- _WORK INSTRUCTIONS_: Would you transcribe each entry that follows word for word, minus the images?

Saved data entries

=== Section Start ===

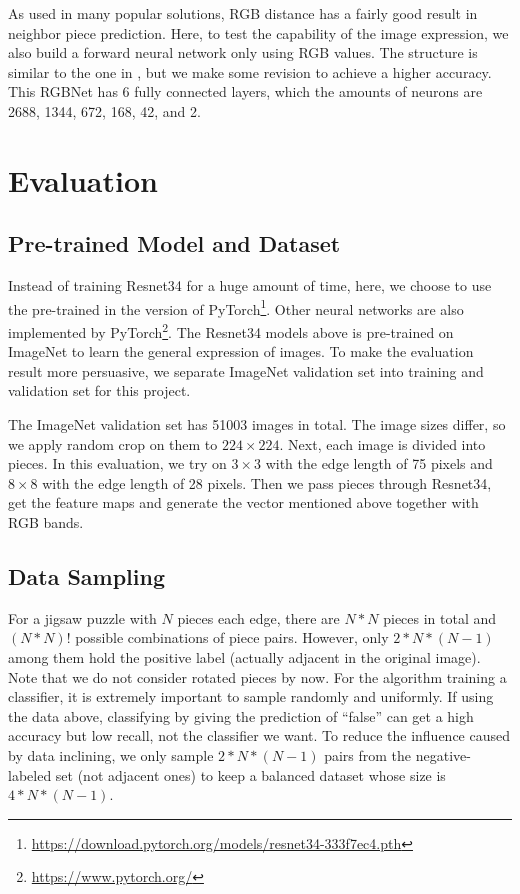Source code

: \documentclass{article}
\begin{document}
As used in many popular solutions, RGB distance has a fairly good result in neighbor piece prediction. Here, to test the capability of the image expression, we also build a forward neural network only using RGB values. The structure is similar to the one in \cite{sholomon2016dnn}, but we make some revision to achieve a higher accuracy. This RGBNet has 6 fully connected layers, which the amounts of neurons are 2688, 1344, 672, 168, 42, and 2.

\section{Evaluation}

\subsection{Pre-trained Model and Dataset}

Instead of training Resnet34 for a huge amount of time, here, we choose to use the pre-trained in the version of PyTorch\footnote{\url{https://download.pytorch.org/models/resnet34-333f7ec4.pth}}. Other neural networks are also implemented by PyTorch\footnote{\url{https://www.pytorch.org/}}. The Resnet34 models above is pre-trained on ImageNet\cite{krizhevsky2012imagenet} to learn the general expression of images. To make the evaluation result more persuasive, we separate ImageNet validation set into training and validation set for this project.

The ImageNet validation set has 51003 images in total. The image sizes differ, so we apply random crop on them to $224\times224$. Next, each image is divided into pieces. In this evaluation, we try on $3\times3$ with the edge length of 75 pixels and $8\times8$ with the edge length of 28 pixels. Then we pass pieces through Resnet34, get the feature maps and generate the vector mentioned above together with RGB bands.

\subsection{Data Sampling}

For a jigsaw puzzle with $N$ pieces each edge, there are $N*N$ pieces in total and $(N*N)!$ possible combinations of piece pairs. However, only $2*N*(N-1)$ among them hold the positive label (actually adjacent in the original image). Note that we do not consider rotated pieces by now. For the algorithm training a classifier, it is extremely important to sample randomly and uniformly. If using the data above, classifying by giving the prediction of ``false'' can get a high accuracy but low recall, not the classifier we want. To reduce the influence caused by data inclining, we only sample $2*N*(N-1)$ pairs from the negative-labeled set (not adjacent ones) to keep a balanced dataset whose size is $4*N*(N-1)$.
\end{document}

=== Section End ===

- _FINISHED EXERCISE_:
Source code

: \documentclass{article}
\begin{document}
As used in many popular solutions, RGB distance has a fairly good result in neighbor piece prediction. Here, to test the capability of the image expression, we also build a forward neural network only using RGB values. The structure is similar to the one in \cite{sholomon2016dnn}, but we make some revision to achieve a higher accuracy. This RGBNet has 6 fully connected layers, which the amounts of neurons are 2688, 1344, 672, 168, 42, and 2.

\section{Evaluation}

\subsection{Pre-trained Model and Dataset}

Instead of training Resnet34 for a huge amount of time, here, we choose to use the pre-trained in the version of PyTorch\footnote{\url{https://download.pytorch.org/models/resnet34-333f7ec4.pth}}. Other neural networks are also implemented by PyTorch\footnote{\url{https://www.pytorch.org/}}. The Resnet34 models above is pre-trained on ImageNet\cite{krizhevsky2012imagenet} to learn the general expression of images. To make the evaluation result more persuasive, we separate ImageNet validation set into training and validation set for this project.

The ImageNet validation set has 51003 images in total. The image sizes differ, so we apply random crop on them to $224\times224$. Next, each image is divided into pieces. In this evaluation, we try on $3\times3$ with the edge length of 75 pixels and $8\times8$ with the edge length of 28 pixels. Then we pass pieces through Resnet34, get the feature maps and generate the vector mentioned above together with RGB bands.

\subsection{Data Sampling}

For a jigsaw puzzle with $N$ pieces each edge, there are $N*N$ pieces in total and $(N*N)!$ possible combinations of piece pairs. However, only $2*N*(N-1)$ among them hold the positive label (actually adjacent in the original image). Note that we do not consider rotated pieces by now. For the algorithm training a classifier, it is extremely important to sample randomly and uniformly. If using the data above, classifying by giving the prediction of ``false'' can get a high accuracy but low recall, not the classifier we want. To reduce the influence caused by data inclining, we only sample $2*N*(N-1)$ pairs from the negative-labeled set (not adjacent ones) to keep a balanced dataset whose size is $4*N*(N-1)$.
\end{document}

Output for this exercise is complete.